EXERCISE BRIEF: Whenever a line in the entries includes the word "without", copy that line out.

GIVEN DATA:
######
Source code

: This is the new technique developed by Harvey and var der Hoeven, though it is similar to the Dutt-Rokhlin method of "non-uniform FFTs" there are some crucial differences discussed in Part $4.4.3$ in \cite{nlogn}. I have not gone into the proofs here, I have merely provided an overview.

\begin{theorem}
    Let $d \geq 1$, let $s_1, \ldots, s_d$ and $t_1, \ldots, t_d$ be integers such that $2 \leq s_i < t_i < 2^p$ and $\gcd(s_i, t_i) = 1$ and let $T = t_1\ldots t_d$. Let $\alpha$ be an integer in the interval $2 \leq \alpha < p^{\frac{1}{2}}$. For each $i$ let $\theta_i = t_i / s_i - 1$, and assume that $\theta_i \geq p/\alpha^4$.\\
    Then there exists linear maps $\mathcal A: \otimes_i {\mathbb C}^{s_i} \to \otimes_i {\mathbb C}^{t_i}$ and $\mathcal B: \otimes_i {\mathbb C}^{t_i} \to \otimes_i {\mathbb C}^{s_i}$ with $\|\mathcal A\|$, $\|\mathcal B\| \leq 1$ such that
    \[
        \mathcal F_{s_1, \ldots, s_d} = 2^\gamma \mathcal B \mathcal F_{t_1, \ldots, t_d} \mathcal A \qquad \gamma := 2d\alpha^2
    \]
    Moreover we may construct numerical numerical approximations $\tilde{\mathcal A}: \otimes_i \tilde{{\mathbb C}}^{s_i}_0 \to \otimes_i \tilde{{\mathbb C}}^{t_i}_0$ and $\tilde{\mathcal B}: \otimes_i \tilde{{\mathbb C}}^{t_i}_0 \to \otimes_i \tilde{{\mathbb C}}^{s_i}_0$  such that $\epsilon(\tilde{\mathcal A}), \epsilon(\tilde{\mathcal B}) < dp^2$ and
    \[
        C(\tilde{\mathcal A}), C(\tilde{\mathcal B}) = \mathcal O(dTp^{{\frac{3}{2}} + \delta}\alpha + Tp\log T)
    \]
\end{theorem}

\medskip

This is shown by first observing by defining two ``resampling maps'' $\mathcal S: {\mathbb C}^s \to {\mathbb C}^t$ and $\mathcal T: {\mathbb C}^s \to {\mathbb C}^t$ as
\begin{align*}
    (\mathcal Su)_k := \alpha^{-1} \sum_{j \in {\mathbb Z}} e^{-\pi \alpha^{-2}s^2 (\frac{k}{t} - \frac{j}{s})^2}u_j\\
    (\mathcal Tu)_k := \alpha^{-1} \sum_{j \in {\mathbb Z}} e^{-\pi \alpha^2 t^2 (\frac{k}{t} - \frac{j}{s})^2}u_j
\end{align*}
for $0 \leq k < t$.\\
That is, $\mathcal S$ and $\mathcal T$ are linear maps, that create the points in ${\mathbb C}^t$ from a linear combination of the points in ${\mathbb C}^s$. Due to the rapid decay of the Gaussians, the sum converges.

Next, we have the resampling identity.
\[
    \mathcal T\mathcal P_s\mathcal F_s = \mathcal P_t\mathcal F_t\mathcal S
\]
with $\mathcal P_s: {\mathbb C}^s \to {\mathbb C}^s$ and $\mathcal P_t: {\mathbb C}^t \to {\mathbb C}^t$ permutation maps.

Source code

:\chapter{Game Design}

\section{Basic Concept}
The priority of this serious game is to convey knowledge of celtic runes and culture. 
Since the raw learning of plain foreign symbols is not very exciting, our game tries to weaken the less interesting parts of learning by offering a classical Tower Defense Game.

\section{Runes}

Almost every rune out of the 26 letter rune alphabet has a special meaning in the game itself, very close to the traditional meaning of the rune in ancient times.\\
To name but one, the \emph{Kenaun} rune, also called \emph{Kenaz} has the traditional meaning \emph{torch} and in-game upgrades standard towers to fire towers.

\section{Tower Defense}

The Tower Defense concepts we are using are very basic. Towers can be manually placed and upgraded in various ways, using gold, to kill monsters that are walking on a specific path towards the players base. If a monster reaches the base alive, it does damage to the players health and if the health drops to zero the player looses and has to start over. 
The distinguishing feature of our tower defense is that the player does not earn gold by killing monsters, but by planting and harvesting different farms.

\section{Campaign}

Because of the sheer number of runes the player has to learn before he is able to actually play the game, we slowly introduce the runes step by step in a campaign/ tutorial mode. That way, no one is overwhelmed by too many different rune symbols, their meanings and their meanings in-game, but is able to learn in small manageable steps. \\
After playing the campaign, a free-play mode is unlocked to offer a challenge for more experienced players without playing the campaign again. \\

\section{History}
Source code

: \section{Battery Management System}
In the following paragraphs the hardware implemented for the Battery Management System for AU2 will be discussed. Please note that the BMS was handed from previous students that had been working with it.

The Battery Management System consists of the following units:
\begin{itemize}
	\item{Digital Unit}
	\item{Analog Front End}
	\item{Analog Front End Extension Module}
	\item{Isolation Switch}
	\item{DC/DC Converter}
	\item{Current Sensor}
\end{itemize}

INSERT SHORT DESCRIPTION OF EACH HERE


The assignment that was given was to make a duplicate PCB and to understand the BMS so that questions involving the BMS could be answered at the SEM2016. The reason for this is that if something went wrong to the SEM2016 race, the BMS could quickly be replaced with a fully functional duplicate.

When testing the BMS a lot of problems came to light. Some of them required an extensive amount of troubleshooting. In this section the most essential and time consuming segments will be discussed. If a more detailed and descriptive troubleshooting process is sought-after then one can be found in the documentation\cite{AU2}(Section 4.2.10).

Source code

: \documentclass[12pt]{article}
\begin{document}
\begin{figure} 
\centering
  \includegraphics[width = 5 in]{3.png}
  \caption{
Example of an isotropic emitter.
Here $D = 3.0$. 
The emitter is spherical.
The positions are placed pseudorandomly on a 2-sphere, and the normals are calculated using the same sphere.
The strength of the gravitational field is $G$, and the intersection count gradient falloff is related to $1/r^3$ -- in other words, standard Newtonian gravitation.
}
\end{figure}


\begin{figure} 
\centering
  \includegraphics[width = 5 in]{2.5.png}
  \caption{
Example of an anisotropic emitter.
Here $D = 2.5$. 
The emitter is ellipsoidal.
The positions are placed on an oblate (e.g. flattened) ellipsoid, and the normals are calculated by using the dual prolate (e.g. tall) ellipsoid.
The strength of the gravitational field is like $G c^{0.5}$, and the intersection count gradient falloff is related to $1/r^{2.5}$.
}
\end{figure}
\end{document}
######
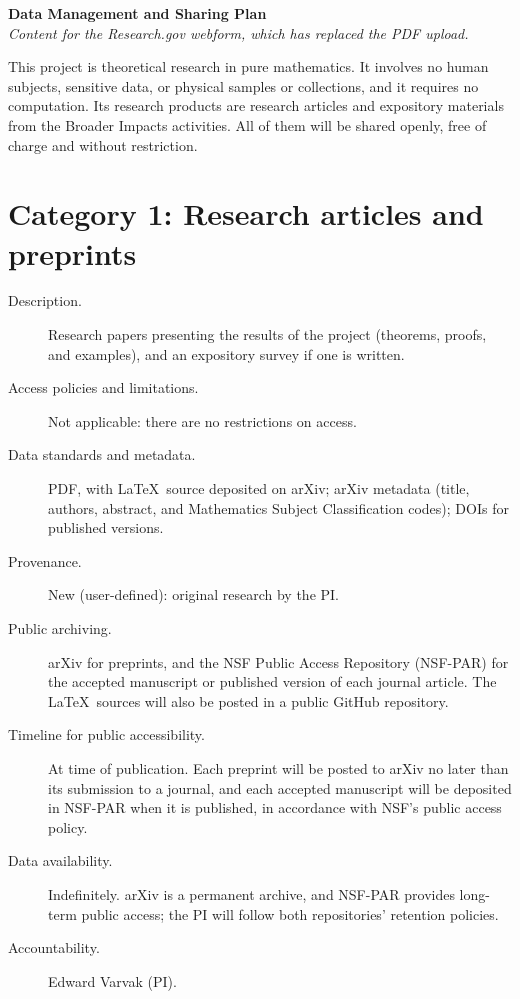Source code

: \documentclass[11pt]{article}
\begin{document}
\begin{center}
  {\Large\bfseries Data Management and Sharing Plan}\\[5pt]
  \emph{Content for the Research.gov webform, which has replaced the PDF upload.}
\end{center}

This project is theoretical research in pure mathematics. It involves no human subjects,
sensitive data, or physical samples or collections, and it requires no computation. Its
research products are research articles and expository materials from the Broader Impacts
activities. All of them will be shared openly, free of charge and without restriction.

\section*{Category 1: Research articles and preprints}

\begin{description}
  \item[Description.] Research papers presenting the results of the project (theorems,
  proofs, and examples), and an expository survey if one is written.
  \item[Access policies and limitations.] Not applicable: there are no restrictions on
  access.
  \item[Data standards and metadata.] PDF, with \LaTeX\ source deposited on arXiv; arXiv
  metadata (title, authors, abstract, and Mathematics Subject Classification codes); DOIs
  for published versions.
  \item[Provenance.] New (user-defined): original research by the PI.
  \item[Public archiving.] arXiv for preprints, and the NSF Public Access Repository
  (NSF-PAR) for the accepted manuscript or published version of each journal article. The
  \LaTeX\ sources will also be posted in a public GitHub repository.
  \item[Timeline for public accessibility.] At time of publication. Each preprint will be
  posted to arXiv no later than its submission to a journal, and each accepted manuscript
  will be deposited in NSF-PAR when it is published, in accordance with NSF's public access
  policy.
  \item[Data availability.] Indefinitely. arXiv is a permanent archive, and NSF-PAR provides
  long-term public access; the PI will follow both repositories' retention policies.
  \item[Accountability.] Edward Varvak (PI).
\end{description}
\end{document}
######
ANSWER SPACE:
After playing the campaign, a free-play mode is unlocked to offer a challenge for more experienced players without playing the campaign again. \\
activities. All of them will be shared openly, free of charge and without restriction.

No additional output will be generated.